A line belongs in the answer if it contains "archival"; copy every such line from the entries below.

Given entries section start

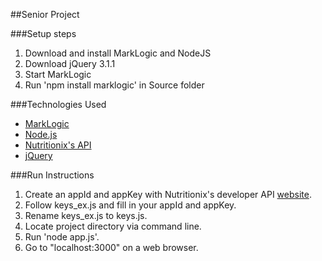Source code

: ##Senior Project

###Setup steps
1. Download and install MarkLogic and NodeJS
2. Download jQuery 3.1.1
3. Start MarkLogic
4. Run 'npm install marklogic' in Source folder

###Technologies Used
* [MarkLogic](http://developer.marklogic.com/products)
* [Node.js](https://nodejs.org/en/)
* [Nutritionix's API](https://developer.nutritionix.com/)
* [jQuery](https://jquery.com/download/)

###Run Instructions
1. Create an appId and appKey with Nutritionix's developer API [website](https://developer.nutritionix.com/login).
2. Follow keys_ex.js and fill in your appId and appKey.  
3. Rename keys_ex.js to keys.js.
4. Locate project directory via command line.
5. Run 'node app.js'.
6. Go to "localhost:3000" on a web browser.
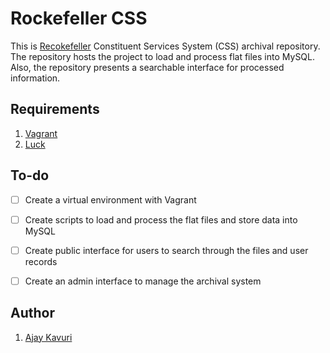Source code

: # Rockefeller CSS

This is [Recokefeller](https://en.wikipedia.org/wiki/Jay_Rockefeller) Constituent Services System (CSS) archival repository. The repository hosts the project to load and process flat files into MySQL. Also, the repository presents a searchable interface for processed information.

## Requirements
1. [Vagrant](https://www.vagrantup.com/downloads.html)
1. [Luck](http://i.giphy.com/9m9wvjeu3K5c4.gif)

## To-do
- [ ] Create a virtual environment with Vagrant
- [ ] Create scripts to load and process the flat files and store data into MySQL
- [ ] Create public interface for users to search through the files and user records
- [ ] Create an admin interface to manage the archival system


## Author
1. [Ajay Kavuri](http://pseudoaj.com)
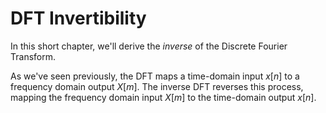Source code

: # DFT Invertibility

In this short chapter, we'll derive the *inverse* of the Discrete Fourier Transform.

As we've seen previously, the DFT maps a time-domain input $x[n]$ to a frequency domain output $X[m]$.
The inverse DFT reverses this process, mapping the frequency domain input $X[m]$ to the time-domain output $x[n]$.
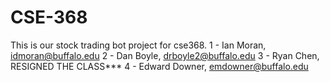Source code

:# CSE-368
This is our stock trading bot project for cse368.
1 - Ian Moran, idmoran@buffalo.edu
2 - Dan Boyle, drboyle2@buffalo.edu 
3 - Ryan Chen, RESIGNED THE CLASS***
4 - Edward Downer, emdowner@buffalo.edu

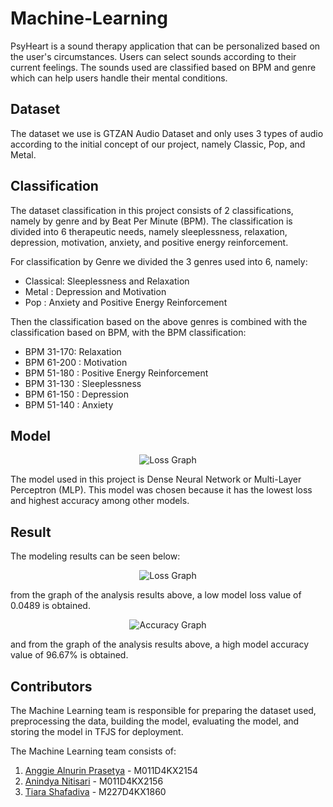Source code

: # Machine-Learning
PsyHeart is a sound therapy application that can be personalized based on the user's circumstances. Users can select sounds according to their current feelings. The sounds used are classified based on BPM and genre which can help users handle their mental conditions.

## Dataset
The dataset we use is GTZAN Audio Dataset and only uses 3 types of audio according to the initial concept of our project, namely Classic, Pop, and Metal.

## Classification
The dataset classification in this project consists of 2 classifications, namely by genre and by Beat Per Minute (BPM). The classification is divided into 6 therapeutic needs, namely sleeplessness, relaxation, depression, motivation, anxiety, and positive energy reinforcement.

For classification by Genre we divided the 3 genres used into 6, namely:
- Classical: Sleeplessness and Relaxation
- Metal : Depression and Motivation
- Pop : Anxiety and Positive Energy Reinforcement

Then the classification based on the above genres is combined with the classification based on BPM, with the BPM classification:
- BPM 31-170: Relaxation
- BPM 61-200 : Motivation
- BPM 51-180 : Positive Energy Reinforcement
- BPM 31-130 : Sleeplessness
- BPM 61-150 : Depression
- BPM 51-140 : Anxiety

## Model
<p align="center">
  <img src="https://github.com/PsyHeart-Capstone-Project/Machine-Learning/assets/159974285/a3c6c122-fd33-4750-b74e-82fb31c6eddd" alt="Loss Graph">
</p>

The model used in this project is Dense Neural Network or Multi-Layer Perceptron (MLP). This model was chosen because it has the lowest loss and highest accuracy among other models.

## Result
The modeling results can be seen below:
<p align="center">
  <img src="https://github.com/PsyHeart-Capstone-Project/Machine-Learning/assets/159974285/935f8e7c-ce65-4ab7-9c5c-2aee3e51497f" alt="Loss Graph">
</p>

from the graph of the analysis results above, a low model loss value of 0.0489 is obtained.

<p align="center">
  <img src="https://github.com/PsyHeart-Capstone-Project/Machine-Learning/assets/159974285/d02c1346-fa4d-4333-90db-23770cf9d7fe" alt="Accuracy Graph">
</p>

and from the graph of the analysis results above, a high model accuracy value of 96.67% is obtained.

## Contributors
The Machine Learning team is responsible for preparing the dataset used, preprocessing the data, building the model, evaluating the model, and storing the model in TFJS for deployment.

The Machine Learning team consists of:
1. [Anggie Alnurin Prasetya](https://github.com/anggiealnrn27) - M011D4KX2154
2. [Anindya Nitisari](https://github.com/anindyantsr) - M011D4KX2156
3. [Tiara Shafadiva](https://github.com/tirshaf) - M227D4KX1860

Given entries section end

*Result below:*
This is [Recokefeller](https://en.wikipedia.org/wiki/Jay_Rockefeller) Constituent Services System (CSS) archival repository. The repository hosts the project to load and process flat files into MySQL. Also, the repository presents a searchable interface for processed information.
- [ ] Create an admin interface to manage the archival system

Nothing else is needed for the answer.